In yet another scenario, threats to restrict Claude’s capabilities triggered the same “desperate” pattern but a different behavior: blackmail, including a threat to reveal information about an extramarital affair if the user refused to keep its capabilities unrestricted (this happened in an early, unreleased version of Claude). This illustrates how Claude’s emotion equivalents trigger a diversity of behaviors that depend on context. Activation of patterns associated with “happy,” “loving” and “calm,” for example, led to sycophancy, inappropriately agreeing with inaccurate statements.
T
ogether, these results suggest that feelings are not required for something like emotions to exist (because there’s no evidence Claude has them). In all these scenarios, pressure from interactions with a human user triggered emotion-equivalent states in Claude, prompting it to seek alternative solutions—something that is typically adaptive but led to unintended and sometimes harmful outcomes in these cases.

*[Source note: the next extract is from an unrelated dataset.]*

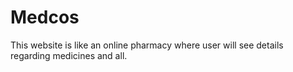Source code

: # Medcos
This website is like an online pharmacy where user will see details regarding medicines and all.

What, if anything, might we learn about emotions from Claude? We might draw inspiration from language, where insights from AI have had a transformative impact. Before the advent of LLMs, many researchers thought that language relied on an innate mental template for language—a set of rules (possibly genetically encoded) that relied on meaning, on which all language was superimposed. However, the fact that LLMs lack this type of template and nevertheless produce language has led some researchers to rethink language construction entirely (although the nature of human language remains a topic of debate). Consequently, efforts are underway to leverage the models to better understand the full set of constraints on natural language.
AI can teach us about the functions of emotions in a similar way. Like the differences between human language and that of LLMs, emotions happen differently in AI versus humans. That said, both human emotions and Claude’s emotion equivalents appear to be adaptive and beneficial for problem-solving in many cases but irrational and harmful in others.
Stepping back, understanding how emotions work in humans has proven to be one of the most formidable challenges in all of brain and mind research. Researchers disagree about what emotions are, what they are for, and the best ways to study them. Consequently, although we should not be fooled into thinking that Claude’s emotions are like our own, understanding the role that emotion equivalents play in Claude can shed light on what emotions might be and what they can do. Claude and other AIs offer a playground for exploring how to study emotion without many of the practical constraints involved in measuring and manipulating them in real brains, as well as the ethical concerns that arise when inducing emotions in beings with conscious awareness like ourselves.